What is expected ▸
Please repeat the data exactly. Any picture in it stays out.

Dataset entries:
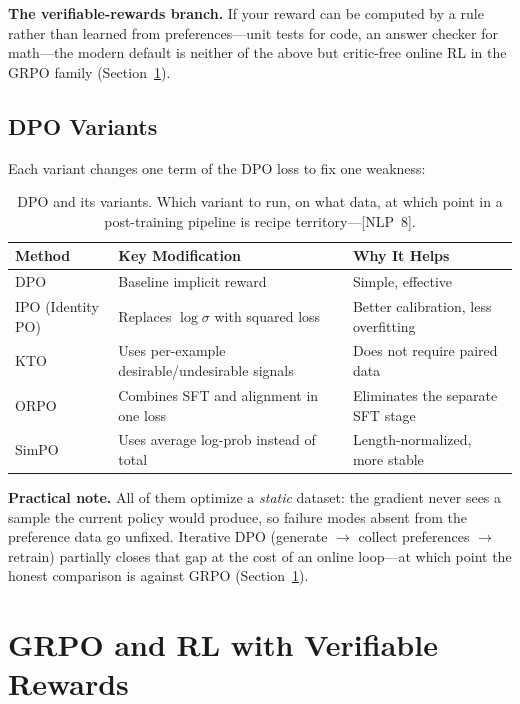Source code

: \textbf{The verifiable-rewards branch.} If your reward can be computed by a rule rather than learned from preferences---unit tests for code, an answer checker for math---the modern default is neither of the above but critic-free online RL in the GRPO family (Section~\ref{sec:grpo_rlvr}).

\subsection{DPO Variants}

Each variant changes one term of the DPO loss to fix one weakness:

\begin{table}[H]
\centering
\caption{DPO and its variants. Which variant to run, on what data, at which point in a post-training pipeline is recipe territory---[NLP~8].}
\begin{tabularx}{\textwidth}{lXX}
\toprule
\textbf{Method} & \textbf{Key Modification} & \textbf{Why It Helps} \\
\midrule
DPO & Baseline implicit reward & Simple, effective \\
IPO (Identity PO) & Replaces $\log\sigma$ with squared loss & Better calibration, less overfitting \\
KTO & Uses per-example desirable/undesirable signals & Does not require paired data \\
ORPO & Combines SFT and alignment in one loss & Eliminates the separate SFT stage \\
SimPO & Uses average log-prob instead of total & Length-normalized, more stable \\
\bottomrule
\end{tabularx}
\end{table}

\textbf{Practical note.} All of them optimize a \textit{static} dataset: the gradient never sees a sample the current policy would produce, so failure modes absent from the preference data go unfixed. Iterative DPO (generate $\rightarrow$ collect preferences $\rightarrow$ retrain) partially closes that gap at the cost of an online loop---at which point the honest comparison is against GRPO (Section~\ref{sec:grpo_rlvr}).

\section{GRPO and RL with Verifiable Rewards}
\label{sec:grpo_rlvr}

Solution for this task ▸
Source code

: \textbf{The verifiable-rewards branch.} If your reward can be computed by a rule rather than learned from preferences---unit tests for code, an answer checker for math---the modern default is neither of the above but critic-free online RL in the GRPO family (Section~\ref{sec:grpo_rlvr}).

\subsection{DPO Variants}

Each variant changes one term of the DPO loss to fix one weakness:

\begin{table}[H]
\centering
\caption{DPO and its variants. Which variant to run, on what data, at which point in a post-training pipeline is recipe territory---[NLP~8].}
\begin{tabularx}{\textwidth}{lXX}
\toprule
\textbf{Method} & \textbf{Key Modification} & \textbf{Why It Helps} \\
\midrule
DPO & Baseline implicit reward & Simple, effective \\
IPO (Identity PO) & Replaces $\log\sigma$ with squared loss & Better calibration, less overfitting \\
KTO & Uses per-example desirable/undesirable signals & Does not require paired data \\
ORPO & Combines SFT and alignment in one loss & Eliminates the separate SFT stage \\
SimPO & Uses average log-prob instead of total & Length-normalized, more stable \\
\bottomrule
\end{tabularx}
\end{table}

\textbf{Practical note.} All of them optimize a \textit{static} dataset: the gradient never sees a sample the current policy would produce, so failure modes absent from the preference data go unfixed. Iterative DPO (generate $\rightarrow$ collect preferences $\rightarrow$ retrain) partially closes that gap at the cost of an online loop---at which point the honest comparison is against GRPO (Section~\ref{sec:grpo_rlvr}).

\section{GRPO and RL with Verifiable Rewards}
\label{sec:grpo_rlvr}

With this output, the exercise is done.